[Stored data]
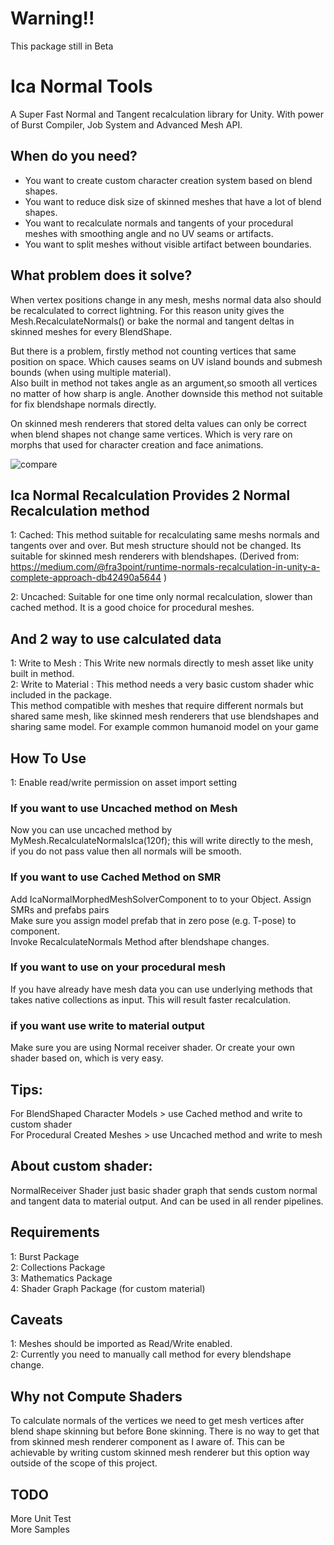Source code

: 
# Warning!!
This package still in Beta

# Ica Normal Tools
A Super Fast Normal and Tangent recalculation library for Unity. 
With power of Burst Compiler, Job System and Advanced Mesh API.

## When do you need?

 - You want to create custom character creation system  based on blend shapes.
 - You want to reduce disk size of skinned meshes that have a lot of blend shapes.
 - You want to recalculate normals and tangents of your procedural meshes with smoothing angle and no UV seams or artifacts.
 -  You want to split meshes without visible artifact between boundaries.

## What problem does it solve?
When vertex positions change in any mesh, meshs normal data also should be recalculated to correct lightning. For this reason unity gives the Mesh.RecalculateNormals() or bake the normal and tangent deltas in skinned meshes for every BlendShape. <br />

But there is a problem, firstly method not counting vertices that same position on space. Which causes seams on UV island bounds and submesh bounds (when using multiple material).<br />
Also built in method not takes angle as an argument,so smooth all vertices no matter of how sharp is angle. Another downside this method not suitable for fix blendshape normals directly.<br />

On skinned mesh renderers that stored delta values can only be correct when blend shapes not change same vertices. Which is very rare on morphs that used for character creation and face animations.
	

![compare](https://github.com/burak-efe/Ica-Normal-Recalculation/assets/82805019/9fee8357-13d9-40f2-8e76-44c5d894b08a)

## Ica Normal Recalculation Provides 2 Normal Recalculation method
1: Cached: This method suitable for recalculating same meshs normals and tangents over and over. But mesh structure should not be changed. Its suitable for skinned mesh renderers with blendshapes.
	(Derived from:
	 https://medium.com/@fra3point/runtime-normals-recalculation-in-unity-a-complete-approach-db42490a5644 )<br />
	 
2: Uncached: Suitable for one time only normal recalculation, slower than cached method. It is a good choice for procedural meshes.<br />

## And 2 way to use calculated data
1: Write to Mesh : This Write new normals directly to mesh asset like unity built in method.<br />
2: Write to Material : This method needs a very basic custom shader whic included in the package. <br />
   This method compatible with meshes that require different normals but shared same mesh, like skinned mesh renderers that use blendshapes and sharing same model. For example common humanoid model on your game<br />
   

## How To Use
1: Enable read/write permission on asset import setting <br />

### If you want to use Uncached method on Mesh
 Now you can use uncached method by MyMesh.RecalculateNormalsIca(120f); this will write directly to the mesh, <br />
  if you do not pass value then all normals will be smooth.<br />

### If you want to use Cached Method on SMR
Add IcaNormalMorphedMeshSolverComponent to to your  Object. Assign SMRs and prefabs pairs <br />
Make sure you assign model prefab that in zero pose (e.g. T-pose) to component. <br />
Invoke RecalculateNormals Method after blendshape changes. <br />

### If you want to use on your procedural mesh
If you have already have mesh data you can use underlying methods that takes native collections as input. This will result faster recalculation. <br />


### if you want use write to material output
Make sure you are using Normal receiver shader. Or create your own shader based on, which is very easy.



## Tips:
For BlendShaped Character Models > use Cached method and write to custom shader<br />
For Procedural Created Meshes > use Uncached method and write to mesh<br />

## About custom shader:<br />
NormalReceiver Shader just basic shader graph that sends custom normal and tangent data to material output. And can be used in all render pipelines.<br />

## Requirements
1: Burst Package <br />
2: Collections Package <br />
3: Mathematics Package <br />
4: Shader Graph Package (for custom material) <br />

## Caveats
1: Meshes should be imported as Read/Write enabled. <br />
2: Currently you need to manually call method for every blendshape change.

## Why not Compute Shaders
To calculate normals of the vertices we need to get mesh vertices after blend shape skinning but before Bone skinning. There is no way to get that from skinned mesh renderer component as I aware of. This can be achievable by writing custom skinned mesh renderer but this option way outside of the scope of this project.

## TODO
More Unit Test <br />
More Samples

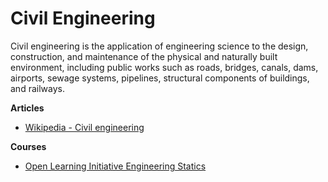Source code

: # Civil Engineering

Civil engineering is the application of engineering science to the design, construction, and maintenance of the physical and naturally built environment, including public works such as roads, bridges, canals, dams, airports, sewage systems, pipelines, structural components of buildings, and railways.

**Articles**

* [Wikipedia - Civil engineering](https://en.wikipedia.org/wiki/Civil\_engineering)

**Courses**

* [Open Learning Initiative Engineering Statics](https://oli.cmu.edu/courses/engineering-statics-open-free/)
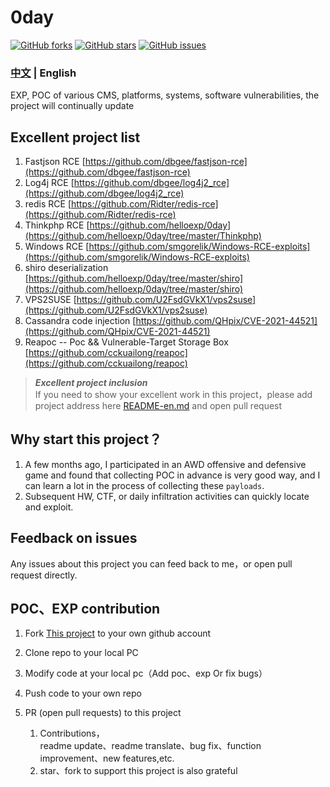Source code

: # 0day
[![GitHub forks](https://img.shields.io/github/forks/helloexp/0day)](https://github.com/helloexp/0day/network) [![GitHub stars](https://img.shields.io/github/stars/helloexp/0day)](https://github.com/helloexp/0day/stargazers) [![GitHub issues](https://img.shields.io/github/issues/helloexp/0day)](https://github.com/helloexp/0day/issues)    
### [中文](./README.md)    | English
EXP, POC of various CMS,  platforms,  systems,  software vulnerabilities, the project will continually update
## Excellent project list
1. Fastjson RCE [https://github.com/dbgee/fastjson-rce](https://github.com/dbgee/fastjson-rce)
2. Log4j RCE [https://github.com/dbgee/log4j2_rce](https://github.com/dbgee/log4j2_rce)
3. redis RCE [https://github.com/Ridter/redis-rce](https://github.com/Ridter/redis-rce)
4. Thinkphp RCE [https://github.com/helloexp/0day](https://github.com/helloexp/0day/tree/master/Thinkphp)
5. Windows RCE [https://github.com/smgorelik/Windows-RCE-exploits](https://github.com/smgorelik/Windows-RCE-exploits)
6. shiro deserialization [https://github.com/helloexp/0day/tree/master/shiro](https://github.com/helloexp/0day/tree/master/shiro)
7. VPS2SUSE [https://github.com/U2FsdGVkX1/vps2suse](https://github.com/U2FsdGVkX1/vps2suse)
8. Cassandra code injection [https://github.com/QHpix/CVE-2021-44521](https://github.com/QHpix/CVE-2021-44521) 
9. Reapoc -- Poc && Vulnerable-Target Storage Box [https://github.com/cckuailong/reapoc](https://github.com/cckuailong/reapoc)


> **_Excellent project inclusion_**  
> If you need to show your excellent work in this project，please add project address here [README-en.md](https://github.com/helloexp/0day/edit/master/README-en.md) and open pull request


## Why start this project？
1. A few months ago, I participated in an AWD offensive and defensive game and found that collecting POC in advance is very good way, and I can learn a lot in the process of collecting these `payloads`.
2. Subsequent HW, CTF, or daily infiltration activities can quickly locate and exploit.
## Feedback on issues
Any issues about this project you can feed back to me，or open pull request directly.
## POC、EXP contribution
1. Fork [This project](https://github.com/helloexp/0day) to your own github account
2. Clone repo to your local PC
3. Modify code at your local pc（Add poc、exp Or fix bugs）
4. Push code to your own repo
5. PR (open pull requests) to this project

    1. Contributions，  
    readme update、readme translate、bug fix、function improvement、new features,etc.  
    2. star、fork to support this project is also grateful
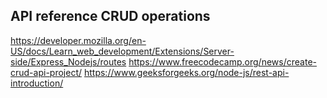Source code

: ## API reference CRUD operations
https://developer.mozilla.org/en-US/docs/Learn_web_development/Extensions/Server-side/Express_Nodejs/routes
https://www.freecodecamp.org/news/create-crud-api-project/
https://www.geeksforgeeks.org/node-js/rest-api-introduction/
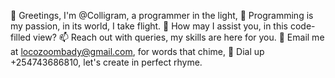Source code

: 👋 Greetings, I'm @Colligram, a programmer in the light,
👀 Programming is my passion, in its world, I take flight.
🤝 How may I assist you, in this code-filled view?
📫 Reach out with queries, my skills are here for you.
📧 Email me at locozoombady@gmail.com, for words that chime,
📱 Dial up +254743686810, let's create in perfect rhyme.

<!---
Colligram/Colligram is a ✨ special ✨ repository because its `README.md` (this file) appears on your GitHub profile.
You can click the Preview link to take a look at your changes.
--->
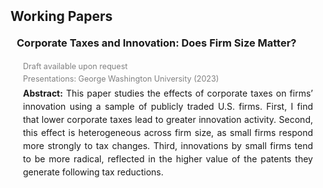 <h2 id="wp" style="margin: 2px 0px 20px;">Working Papers</h2>
<h3 style="margin:0 10px 20px;">Corporate Taxes and Innovation: Does Firm Size Matter?</h3>
<div style="margin: 5px 10px 20px;">
<p style="margin:0 10px 5px; font-size:90%; color:gray;"> Draft available upon request </p>
<p style="margin:0 10px 5px; font-size:90%; color:gray;"> Presentations: George Washington University (2023) </p>
<p style="margin:0 10px 15px; text-align:justify; line-height:1.5;"> 
<b>Abstract:</b> This paper studies the effects of corporate taxes on firms’ innovation using a sample of publicly traded U.S. firms. First, I find that lower corporate taxes lead to greater innovation activity. Second, this effect is heterogeneous across firm size, as small firms respond more strongly to tax changes. Third, innovations by small firms tend to be more radical, reflected in the higher value of the patents they generate following tax reductions.
</p>
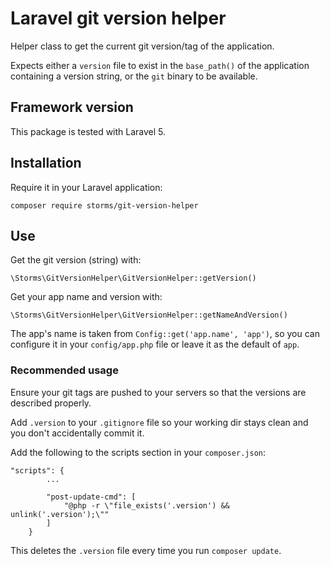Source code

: Laravel git version helper
========================================

Helper class to get the current git version/tag of the application.

Expects either a `version` file to exist in the `base_path()` of the application
containing a version string, or the `git` binary to be available.

Framework version
-----------------

This package is tested with Laravel 5.

Installation
------------

Require it in your Laravel application:

    composer require storms/git-version-helper

Use
---

Get the git version (string) with:

    \Storms\GitVersionHelper\GitVersionHelper::getVersion()

Get your app name and version with:

    \Storms\GitVersionHelper\GitVersionHelper::getNameAndVersion()

The app's name is taken from `Config::get('app.name', 'app')`, so you can
configure it in your `config/app.php` file or leave it as the default of `app`.

### Recommended usage 

Ensure your git tags are pushed to your servers
so that the versions are described properly.

Add `.version` to your `.gitignore` file
so your working dir stays clean and you don't accidentally commit it.

Add the following to the scripts section in your `composer.json`:

    "scripts": {
            ...
            
            "post-update-cmd": [
                "@php -r \"file_exists('.version') && unlink('.version');\""
            ]
        }
        
This deletes the `.version` file every time you run `composer update`. 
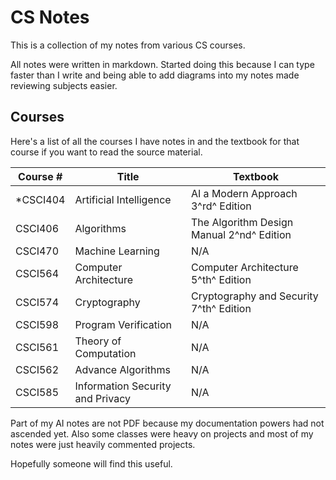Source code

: # CS Notes

This is a collection of my notes from various CS courses. 

All notes were written in markdown. Started doing this because I can type faster than I write and being able to add diagrams into my notes made reviewing subjects easier. 

## Courses

Here's a list of all the courses I have notes in and the textbook for that course if you want to read the source material. 

| Course # | Title                               | Textbook                                 |
|----------|-------------------------------------|------------------------------------------|
|\*CSCI404 | Artificial Intelligence             | AI a Modern Approach 3^rd^ Edition       |
| CSCI406  | Algorithms                          | The Algorithm Design Manual 2^nd^ Edition|
| CSCI470  | Machine Learning                    | N/A                                      |
| CSCI564  | Computer Architecture               | Computer Architecture 5^th^ Edition      | 
| CSCI574  | Cryptography                        | Cryptography and Security 7^th^ Edition  |
| CSCI598  | Program Verification                | N/A                                      |
| CSCI561  | Theory of Computation               | N/A                                      |
| CSCI562  | Advance Algorithms                  | N/A                                      | 
| CSCI585  | Information Security and Privacy    | N/A                                      |

Part of my AI notes are not PDF because my documentation powers had not ascended yet. Also some classes were heavy on projects and most of my notes were just heavily commented projects. 

Hopefully someone will find this useful. 
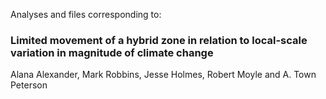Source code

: Analyses and files corresponding to:  
### Limited movement of a hybrid zone in relation to local-scale variation in magnitude of climate change
Alana Alexander, Mark Robbins, Jesse Holmes, Robert Moyle and A. Town Peterson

Exercise objective:
Print only the lines from the first line of the data above through the one containing "2: Uncached: Suitable", exactly as they are, with pictures omitted.

Worked solution:
Source code

: 
# Warning!!
This package still in Beta

# Ica Normal Tools
A Super Fast Normal and Tangent recalculation library for Unity. 
With power of Burst Compiler, Job System and Advanced Mesh API.

## When do you need?

 - You want to create custom character creation system  based on blend shapes.
 - You want to reduce disk size of skinned meshes that have a lot of blend shapes.
 - You want to recalculate normals and tangents of your procedural meshes with smoothing angle and no UV seams or artifacts.
 -  You want to split meshes without visible artifact between boundaries.

## What problem does it solve?
When vertex positions change in any mesh, meshs normal data also should be recalculated to correct lightning. For this reason unity gives the Mesh.RecalculateNormals() or bake the normal and tangent deltas in skinned meshes for every BlendShape. <br />

But there is a problem, firstly method not counting vertices that same position on space. Which causes seams on UV island bounds and submesh bounds (when using multiple material).<br />
Also built in method not takes angle as an argument,so smooth all vertices no matter of how sharp is angle. Another downside this method not suitable for fix blendshape normals directly.<br />

On skinned mesh renderers that stored delta values can only be correct when blend shapes not change same vertices. Which is very rare on morphs that used for character creation and face animations.
	

![compare](https://github.com/burak-efe/Ica-Normal-Recalculation/assets/82805019/9fee8357-13d9-40f2-8e76-44c5d894b08a)

## Ica Normal Recalculation Provides 2 Normal Recalculation method
1: Cached: This method suitable for recalculating same meshs normals and tangents over and over. But mesh structure should not be changed. Its suitable for skinned mesh renderers with blendshapes.
	(Derived from:
	 https://medium.com/@fra3point/runtime-normals-recalculation-in-unity-a-complete-approach-db42490a5644 )<br />
	 
2: Uncached: Suitable for one time only normal recalculation, slower than cached method. It is a good choice for procedural meshes.<br />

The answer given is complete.